Vinoo: And so that that was a really key was sort of making sure we believed it. And then the other is partnering with great, you know, agencies teammates to find a way to tell that story in a way that's distinctive. And, you know, we've tried many distinctive ways of telling that story because it is a very hard thing to express.

Vinoo: But we have committed ourselves to expressing that point and finding a way to do it over and over again.

Scott: So the two components are the proof is in the pudding. You need something inside the company or the product that really demonstrates that this is not just, you know, fake. And then secondly, you need to find an authentic way to express it. Yeah. So now I'd like to show a film from many in the campaign, but there are similar in the sense that they focus on an employee and they demonstrate how care is central to the DNA of everyone working there.

Speaker 5: And I remember kind of thinking like, oh my gosh, I think we could be sisters. You know, I think we look, you know, and I don't think of that. I think you're the one to tell me that we had the same birthday. It's really unbelievable when you think about it, because it's been like really over 20 years that you were my mother and father's banker.

Speaker 5: You became my banker. And now Fran is in her third year of college and you're her banker is so unbelievable because I'm just 20 years old.

Scott: Can you talk about how you got there and why this is an important story to tell?

Vinoo: Yeah. So again, we took a step back and said, what has made what is making our purpose hum right now and what was making our purpose hum was our teammates commitment to purpose and their commitment to connecting their personal purpose with the company purpose. And so we said, You know what? We need to lean into that and we need to find a way of showing our teammates expressing their purpose in the form of care in moments that matter to clients communities.

Vinoo: And so that was the basis of it. But then you, you know, used how do you tell that that story in a way that feels fresh and and and authentic because, you know, you don't want to do what the, you know, quote and quote trite and common

Scott: Bad

Vinoo: Which just feels very boring and not authentic.

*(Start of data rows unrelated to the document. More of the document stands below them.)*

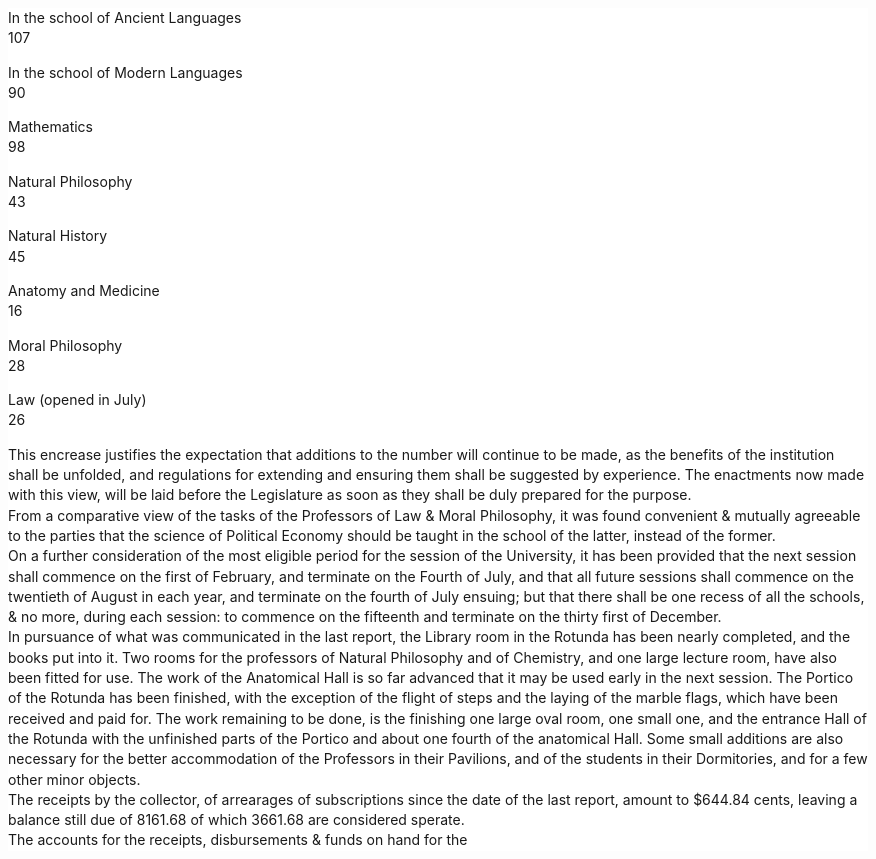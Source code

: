   
  
In the school of Ancient Languages  
107  
  
  
In the school of Modern Languages  
90  
  
  
Mathematics  
98  
  
  
Natural Philosophy  
43  
  
  
Natural History  
45  
  
  
Anatomy and Medicine  
16  
  
  
Moral Philosophy  
28  
  
  
Law (opened in July)  
26  
  
  
This encrease justifies the expectation that additions to the number will continue to be made, as the benefits of the institution shall be unfolded, and regulations for extending and ensuring them shall be suggested by experience. The enactments now made with this view, will be laid before the Legislature as soon as they shall be duly prepared for the purpose.  
From a comparative view of the tasks of the Professors of Law &amp; Moral Philosophy, it was found convenient &amp; mutually agreeable to the parties that the science of Political Economy should be taught in the school of the latter, instead of the former.  
On a further consideration of the most eligible period for the session of the University, it has been provided that the next session shall commence on the first of February, and terminate on the Fourth of July, and that all future sessions shall commence on the twentieth of August in each year, and terminate on the fourth of July ensuing; but that there shall be one recess of all the schools, &amp; no more, during each session: to commence on the fifteenth and terminate on the thirty first of December.  
In pursuance of what was communicated in the last report, the Library room in the Rotunda has been nearly completed, and the books put into it. Two rooms for the professors of Natural Philosophy and of Chemistry, and one large lecture room, have also been fitted for use. The work of the Anatomical Hall is so far advanced that it may be used early in the next session. The Portico of the Rotunda has been finished, with the exception of the flight of steps and the laying of the marble flags, which have been received and paid for. The work remaining to be done, is the finishing one large oval room, one small one, and the entrance Hall of the Rotunda with the unfinished parts of the Portico and about one fourth of the anatomical Hall. Some small additions are also necessary for the better accommodation of the Professors in their Pavilions, and of the students in their Dormitories, and for a few other minor objects.  
The receipts by the collector, of arrearages of subscriptions since the date of the last report, amount to $644.84 cents, leaving a balance still due of 8161.68 of which 3661.68 are considered sperate.  
The accounts for the receipts, disbursements &amp; funds on hand for the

Vinoo: And so this was our way working with StrawberryFrog to do that.

Scott: And interestingly, like crisis and opportunity, right? The bank launches. COVID hits. Yeah, and just think about it. Here's a new bank. Yeah. So no, no one's going in to meet tellers. No one's going into actual locations. So you have to not only launch a new brand, you have to, you know, activate your purpose. You have to somehow solve a problem where, you know, consumers and local communities aren't going into the local branch.

Scott: Right. So I could see how care becomes a really great message, right? Is that how you thought through it?

Vinoo: I think that there's a lot of the truth to that. I mean, if you think about where we are as a society care matters and, you know, we've just gone through this incredible moment, through COVID and we are still coming out of it emotionally in many ways. Yeah. And we are appreciating the impact that a simple act of care can have.

Vinoo: And that can be really small. It can also be giant. And that I think, is what we love about that idea.

Scott: As a business leader, how do you how do you find inspiration for these ideas? Because you don't often see a leader of a large organization find that type of solution. They would naturally go to care, right?

Vinoo: So yeah, yeah. So yeah, you know, part of it is, you know, you mentioned I've been in the I've been the CMO of a number of financial institutions and, and so I've seen this, this narrative from a few lenses and I think the, the art for us as we think about it again, I always remind the team, if it isn't true about us, you know, the job of a marketer is to find the authentic truth about our company and then underline it.

Vinoo: Yeah. And so we have to go back to what is true and what I saw in Truist was the truth about care. And so if that's true, then our job is to, you know, ignore the difficulty of telling it and simply find a way to tell it. And so we took that commitment. And again, that telling is not just externally, it's also internally, because if we remind our teammates who they're about, then they create outcomes that serve our clients communities that in a way that reinforces that commitment.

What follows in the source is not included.